The Palestinian diplomatic mission in Washington on Tuesday hoisted its national flag for the first time, a highly symbolic gesture that drew an angry response from a senior US lawmaker.

The US State Department, enmeshed in an uphill struggle to revive stalled Middle East peace talks, said that the ceremony was approved several months ago and did not change the status of the Palestinian representation in Washington.

Maen Rashid Areikat, the envoy to the headquarters of the General Delegation of the PLO to the United States, raised the flag at a ceremony watched by journalists and others, the mission said.

The statement said delegates from the State Department and Arab League Ambassador Hussein Hasouneh attended the ceremony.

"This flag symbolizes the struggle of the Palestinian people for independence," Areikat was quoted by his mission as saying.

The flag "also is a clear message that the Palestinian people and the PLO are central players in the equation of the Middle East, without whom there will be no peace, security and stability in the region," he said.

But House Foreign Affairs Committee Chair Ileana Ros-Lehtinen, a Republican, blasted the move as "part of the Palestinian leadership's scheme to manipulate international acceptance and diplomatic recognition" of their future state.

The lawmaker charged that US President Barack Obama's administration was rewarding the Palestinians, whom she accused of refusing to negotiate with Israel while seeking "shortcuts to statehood."

"Governments worldwide will interpret such actions as tacit US recognition of a Palestinian state.
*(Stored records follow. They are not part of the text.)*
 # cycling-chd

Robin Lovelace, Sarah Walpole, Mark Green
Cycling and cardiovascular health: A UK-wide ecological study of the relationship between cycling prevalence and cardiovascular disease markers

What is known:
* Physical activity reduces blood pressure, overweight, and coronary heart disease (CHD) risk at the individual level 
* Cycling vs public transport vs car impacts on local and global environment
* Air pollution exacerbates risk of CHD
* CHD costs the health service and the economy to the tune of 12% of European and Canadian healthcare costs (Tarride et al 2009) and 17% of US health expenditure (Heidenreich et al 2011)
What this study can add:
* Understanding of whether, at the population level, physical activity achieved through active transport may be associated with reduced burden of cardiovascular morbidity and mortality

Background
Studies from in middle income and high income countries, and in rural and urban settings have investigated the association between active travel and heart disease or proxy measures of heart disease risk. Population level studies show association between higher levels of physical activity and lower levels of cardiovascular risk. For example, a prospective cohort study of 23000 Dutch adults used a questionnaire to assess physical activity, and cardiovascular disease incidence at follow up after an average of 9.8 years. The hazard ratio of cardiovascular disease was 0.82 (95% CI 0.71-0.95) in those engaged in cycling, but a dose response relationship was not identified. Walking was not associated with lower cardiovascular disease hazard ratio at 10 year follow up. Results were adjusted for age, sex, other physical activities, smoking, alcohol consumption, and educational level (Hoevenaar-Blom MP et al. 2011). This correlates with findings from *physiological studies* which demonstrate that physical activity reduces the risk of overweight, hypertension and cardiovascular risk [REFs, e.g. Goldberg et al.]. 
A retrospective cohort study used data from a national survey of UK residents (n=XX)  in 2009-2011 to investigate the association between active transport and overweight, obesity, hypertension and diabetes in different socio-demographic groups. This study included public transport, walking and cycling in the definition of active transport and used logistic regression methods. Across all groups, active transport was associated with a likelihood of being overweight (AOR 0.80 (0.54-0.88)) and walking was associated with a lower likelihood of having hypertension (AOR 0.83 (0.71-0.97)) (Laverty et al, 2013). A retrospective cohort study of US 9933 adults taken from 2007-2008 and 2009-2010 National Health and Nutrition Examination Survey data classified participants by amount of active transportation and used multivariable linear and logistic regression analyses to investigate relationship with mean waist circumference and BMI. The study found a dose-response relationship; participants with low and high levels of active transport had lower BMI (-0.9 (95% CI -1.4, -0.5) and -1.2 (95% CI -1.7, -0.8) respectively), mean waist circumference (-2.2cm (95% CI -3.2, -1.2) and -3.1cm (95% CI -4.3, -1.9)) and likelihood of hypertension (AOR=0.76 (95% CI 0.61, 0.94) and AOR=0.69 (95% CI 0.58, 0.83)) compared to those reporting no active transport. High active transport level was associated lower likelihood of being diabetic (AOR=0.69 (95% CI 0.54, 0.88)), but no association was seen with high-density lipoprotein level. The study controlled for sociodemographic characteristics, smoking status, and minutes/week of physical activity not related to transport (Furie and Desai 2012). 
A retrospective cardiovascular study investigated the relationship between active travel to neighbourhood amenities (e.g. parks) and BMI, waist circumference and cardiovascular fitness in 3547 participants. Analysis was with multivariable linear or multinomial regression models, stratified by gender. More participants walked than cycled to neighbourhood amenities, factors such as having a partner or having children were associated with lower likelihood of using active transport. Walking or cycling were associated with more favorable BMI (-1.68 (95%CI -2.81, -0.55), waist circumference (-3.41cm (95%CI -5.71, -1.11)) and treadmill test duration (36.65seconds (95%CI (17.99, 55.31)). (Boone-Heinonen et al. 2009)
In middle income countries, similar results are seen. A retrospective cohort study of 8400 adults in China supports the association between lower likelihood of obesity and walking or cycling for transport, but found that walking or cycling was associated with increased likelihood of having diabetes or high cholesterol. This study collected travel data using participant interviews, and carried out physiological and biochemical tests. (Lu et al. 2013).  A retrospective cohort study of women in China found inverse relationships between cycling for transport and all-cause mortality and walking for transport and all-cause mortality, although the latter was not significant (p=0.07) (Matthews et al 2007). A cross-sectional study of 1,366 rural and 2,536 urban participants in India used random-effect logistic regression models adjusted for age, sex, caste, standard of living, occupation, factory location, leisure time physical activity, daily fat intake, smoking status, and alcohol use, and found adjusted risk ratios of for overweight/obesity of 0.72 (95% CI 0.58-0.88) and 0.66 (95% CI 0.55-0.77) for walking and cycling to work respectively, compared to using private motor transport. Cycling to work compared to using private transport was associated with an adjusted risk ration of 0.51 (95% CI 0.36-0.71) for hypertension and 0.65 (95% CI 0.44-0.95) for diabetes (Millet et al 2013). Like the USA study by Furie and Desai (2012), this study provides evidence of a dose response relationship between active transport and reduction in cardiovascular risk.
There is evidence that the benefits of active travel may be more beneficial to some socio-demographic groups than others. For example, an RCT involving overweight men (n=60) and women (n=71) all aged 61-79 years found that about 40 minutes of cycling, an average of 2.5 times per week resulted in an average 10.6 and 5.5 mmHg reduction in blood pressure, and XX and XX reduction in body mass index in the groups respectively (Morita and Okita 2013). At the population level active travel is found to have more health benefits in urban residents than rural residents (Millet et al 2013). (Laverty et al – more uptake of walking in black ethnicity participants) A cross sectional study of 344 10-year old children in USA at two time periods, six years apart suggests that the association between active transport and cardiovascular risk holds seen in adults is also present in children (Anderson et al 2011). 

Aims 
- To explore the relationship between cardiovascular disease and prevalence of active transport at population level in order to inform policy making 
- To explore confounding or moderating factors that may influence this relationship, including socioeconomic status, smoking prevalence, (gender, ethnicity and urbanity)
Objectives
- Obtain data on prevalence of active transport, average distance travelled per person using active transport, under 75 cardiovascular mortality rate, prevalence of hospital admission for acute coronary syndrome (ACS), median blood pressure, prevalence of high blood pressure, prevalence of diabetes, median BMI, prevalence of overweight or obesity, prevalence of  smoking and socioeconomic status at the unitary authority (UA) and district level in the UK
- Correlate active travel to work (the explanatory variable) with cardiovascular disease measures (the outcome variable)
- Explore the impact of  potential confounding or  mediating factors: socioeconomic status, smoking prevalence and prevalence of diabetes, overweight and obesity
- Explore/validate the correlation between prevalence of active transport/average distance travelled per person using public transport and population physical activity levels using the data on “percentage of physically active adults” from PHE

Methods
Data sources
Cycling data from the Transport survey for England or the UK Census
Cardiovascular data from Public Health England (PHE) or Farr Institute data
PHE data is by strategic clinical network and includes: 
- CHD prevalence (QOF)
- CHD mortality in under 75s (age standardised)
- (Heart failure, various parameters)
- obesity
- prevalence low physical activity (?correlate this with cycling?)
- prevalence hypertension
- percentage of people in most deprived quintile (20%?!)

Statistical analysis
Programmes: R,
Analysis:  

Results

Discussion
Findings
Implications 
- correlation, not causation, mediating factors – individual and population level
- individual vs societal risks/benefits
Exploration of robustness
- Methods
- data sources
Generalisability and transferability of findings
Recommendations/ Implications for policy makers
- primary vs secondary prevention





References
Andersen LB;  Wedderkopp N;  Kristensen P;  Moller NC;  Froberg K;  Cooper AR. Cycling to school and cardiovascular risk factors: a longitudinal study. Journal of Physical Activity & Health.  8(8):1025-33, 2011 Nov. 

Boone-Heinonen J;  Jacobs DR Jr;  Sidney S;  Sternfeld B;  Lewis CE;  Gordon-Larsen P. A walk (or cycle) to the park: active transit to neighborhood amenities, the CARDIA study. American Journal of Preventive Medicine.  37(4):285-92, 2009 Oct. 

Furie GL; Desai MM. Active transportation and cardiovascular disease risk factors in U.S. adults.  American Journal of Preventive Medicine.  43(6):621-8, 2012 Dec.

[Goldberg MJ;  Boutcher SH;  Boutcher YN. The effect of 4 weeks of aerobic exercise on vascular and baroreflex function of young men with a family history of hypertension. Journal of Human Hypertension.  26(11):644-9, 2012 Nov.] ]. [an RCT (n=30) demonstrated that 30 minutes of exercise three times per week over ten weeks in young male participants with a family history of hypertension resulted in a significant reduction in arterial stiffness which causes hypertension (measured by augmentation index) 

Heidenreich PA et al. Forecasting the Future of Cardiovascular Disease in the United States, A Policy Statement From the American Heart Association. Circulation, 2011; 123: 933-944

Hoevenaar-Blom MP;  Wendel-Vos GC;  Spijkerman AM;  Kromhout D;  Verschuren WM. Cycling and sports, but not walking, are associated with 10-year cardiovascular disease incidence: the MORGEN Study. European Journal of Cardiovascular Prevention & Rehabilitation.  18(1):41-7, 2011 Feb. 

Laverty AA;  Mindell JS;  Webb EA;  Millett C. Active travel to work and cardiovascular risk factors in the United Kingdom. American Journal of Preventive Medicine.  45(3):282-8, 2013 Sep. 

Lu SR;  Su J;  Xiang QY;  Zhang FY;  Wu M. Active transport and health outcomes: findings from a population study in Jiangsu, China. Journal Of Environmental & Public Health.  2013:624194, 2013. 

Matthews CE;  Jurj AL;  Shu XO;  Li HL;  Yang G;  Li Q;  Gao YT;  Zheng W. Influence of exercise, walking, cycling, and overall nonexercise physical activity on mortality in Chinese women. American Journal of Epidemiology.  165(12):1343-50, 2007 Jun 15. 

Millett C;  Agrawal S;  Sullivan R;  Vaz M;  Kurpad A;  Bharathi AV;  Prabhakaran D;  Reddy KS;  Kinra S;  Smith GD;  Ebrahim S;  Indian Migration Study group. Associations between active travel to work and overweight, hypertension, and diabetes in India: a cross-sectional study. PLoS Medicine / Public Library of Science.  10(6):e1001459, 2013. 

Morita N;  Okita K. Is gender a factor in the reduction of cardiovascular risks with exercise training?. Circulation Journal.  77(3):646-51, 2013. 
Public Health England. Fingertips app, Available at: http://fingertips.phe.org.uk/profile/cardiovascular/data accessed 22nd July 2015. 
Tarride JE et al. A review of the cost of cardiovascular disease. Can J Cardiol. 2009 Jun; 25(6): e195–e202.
These actions send precisely the wrong message to foreign governments," said Ros-Lehtinen.

US State Department spokesman Philip Crowley said: "The granting permission to raise the flag does not change their fundamental status."

The move came after direct US-brokered peace talks between Israel and the Palestinians ground to a halt late last year over Israel's refusal to renew a partial freeze on Jewish settlements on Palestinian land.

It also came as Arab nations prepare to formally put a resolution to the UN Security Council on Tuesday demanding a condemnation of Israel's settlement building in Palestinian territories.

But no vote was expected for several days as Palestinian and other Arab negotiators try to persuade the US administration not to veto the resolution, diplomats said.

"Our view hasn't changed ... We do not think that New York or the UN Security Council is the right forum for this issue, and we'll continue to make that case," Crowley said.

"I'm not going to speculate on what happens from this point forward," he said when asked about a possible US veto.

A senior State Department official told reporters on the condition of anonymity that the Palestinians have "been told we think this is a bad idea ... We're encouraging them not to move this forward."